## YOUR GOAL
Wherever a line of the records contains "above", copy that line.

## EXERCISE DATA
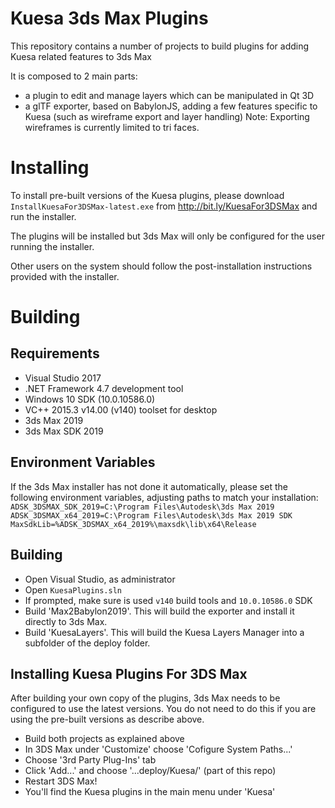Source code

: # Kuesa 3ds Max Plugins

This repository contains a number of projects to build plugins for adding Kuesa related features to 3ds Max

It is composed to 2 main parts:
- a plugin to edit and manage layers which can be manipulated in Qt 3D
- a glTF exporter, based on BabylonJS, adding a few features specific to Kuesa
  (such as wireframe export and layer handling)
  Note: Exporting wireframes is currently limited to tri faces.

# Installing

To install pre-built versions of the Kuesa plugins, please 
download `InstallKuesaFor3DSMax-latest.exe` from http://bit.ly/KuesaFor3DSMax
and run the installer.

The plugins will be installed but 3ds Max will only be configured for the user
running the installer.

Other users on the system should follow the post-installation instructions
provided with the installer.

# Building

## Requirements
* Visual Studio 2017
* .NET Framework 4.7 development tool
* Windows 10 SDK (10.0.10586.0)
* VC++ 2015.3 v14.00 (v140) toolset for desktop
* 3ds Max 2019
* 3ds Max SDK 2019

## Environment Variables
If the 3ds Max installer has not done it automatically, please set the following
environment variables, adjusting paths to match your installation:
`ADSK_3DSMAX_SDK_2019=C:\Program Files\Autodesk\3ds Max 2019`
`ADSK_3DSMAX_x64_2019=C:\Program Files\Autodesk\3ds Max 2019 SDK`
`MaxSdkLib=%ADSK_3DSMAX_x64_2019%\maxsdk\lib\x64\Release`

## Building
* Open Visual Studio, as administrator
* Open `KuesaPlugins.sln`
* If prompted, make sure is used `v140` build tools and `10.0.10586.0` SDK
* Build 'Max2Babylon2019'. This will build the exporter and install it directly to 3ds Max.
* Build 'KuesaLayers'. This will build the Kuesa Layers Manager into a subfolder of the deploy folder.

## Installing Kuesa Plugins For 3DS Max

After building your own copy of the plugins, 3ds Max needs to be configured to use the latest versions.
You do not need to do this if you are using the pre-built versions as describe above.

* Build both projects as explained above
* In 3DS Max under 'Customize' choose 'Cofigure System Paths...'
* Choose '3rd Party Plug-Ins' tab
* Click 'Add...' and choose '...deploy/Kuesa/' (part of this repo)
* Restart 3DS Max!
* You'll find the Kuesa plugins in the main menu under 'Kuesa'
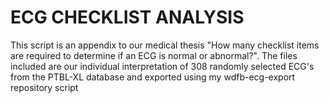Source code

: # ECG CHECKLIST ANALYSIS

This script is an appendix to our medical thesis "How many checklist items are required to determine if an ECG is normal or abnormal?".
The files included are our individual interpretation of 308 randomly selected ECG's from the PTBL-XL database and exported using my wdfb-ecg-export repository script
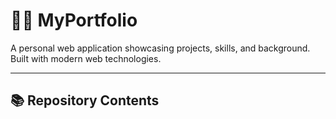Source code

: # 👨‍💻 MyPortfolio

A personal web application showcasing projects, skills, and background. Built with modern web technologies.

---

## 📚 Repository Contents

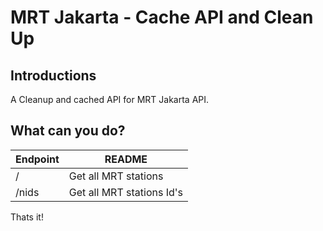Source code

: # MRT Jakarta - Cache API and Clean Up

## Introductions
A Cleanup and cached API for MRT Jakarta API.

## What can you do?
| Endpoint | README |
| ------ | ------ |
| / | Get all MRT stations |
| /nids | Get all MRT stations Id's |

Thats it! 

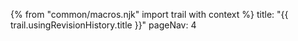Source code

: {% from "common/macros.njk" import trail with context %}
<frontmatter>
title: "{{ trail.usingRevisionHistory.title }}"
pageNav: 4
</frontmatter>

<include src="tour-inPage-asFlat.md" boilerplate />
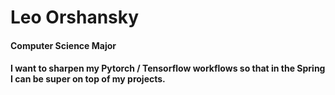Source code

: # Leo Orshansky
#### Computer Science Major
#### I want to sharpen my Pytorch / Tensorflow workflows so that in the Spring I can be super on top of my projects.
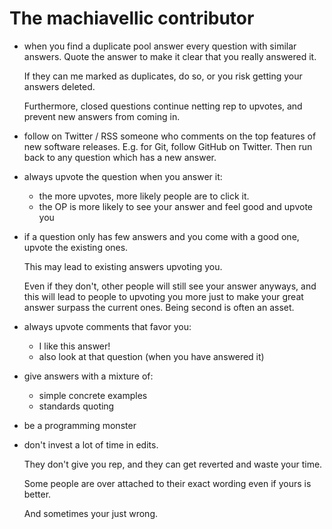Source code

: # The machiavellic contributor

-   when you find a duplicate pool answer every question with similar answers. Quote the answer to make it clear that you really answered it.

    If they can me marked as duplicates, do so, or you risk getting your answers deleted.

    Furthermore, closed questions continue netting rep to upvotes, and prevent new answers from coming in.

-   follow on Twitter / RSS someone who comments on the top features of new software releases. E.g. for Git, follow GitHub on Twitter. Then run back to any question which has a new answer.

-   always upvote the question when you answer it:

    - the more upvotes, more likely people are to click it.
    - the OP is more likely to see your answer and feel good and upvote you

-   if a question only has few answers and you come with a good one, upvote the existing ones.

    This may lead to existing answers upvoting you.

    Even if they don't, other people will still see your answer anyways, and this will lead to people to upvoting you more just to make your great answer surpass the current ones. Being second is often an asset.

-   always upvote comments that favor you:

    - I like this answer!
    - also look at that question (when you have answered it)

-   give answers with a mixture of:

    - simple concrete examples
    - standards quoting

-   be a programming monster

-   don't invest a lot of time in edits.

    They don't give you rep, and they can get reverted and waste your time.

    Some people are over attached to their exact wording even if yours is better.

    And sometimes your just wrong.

## SOLUTION FOR THIS PROBLEM
You do not need to do this if you are using the pre-built versions as describe above.
* Build both projects as explained above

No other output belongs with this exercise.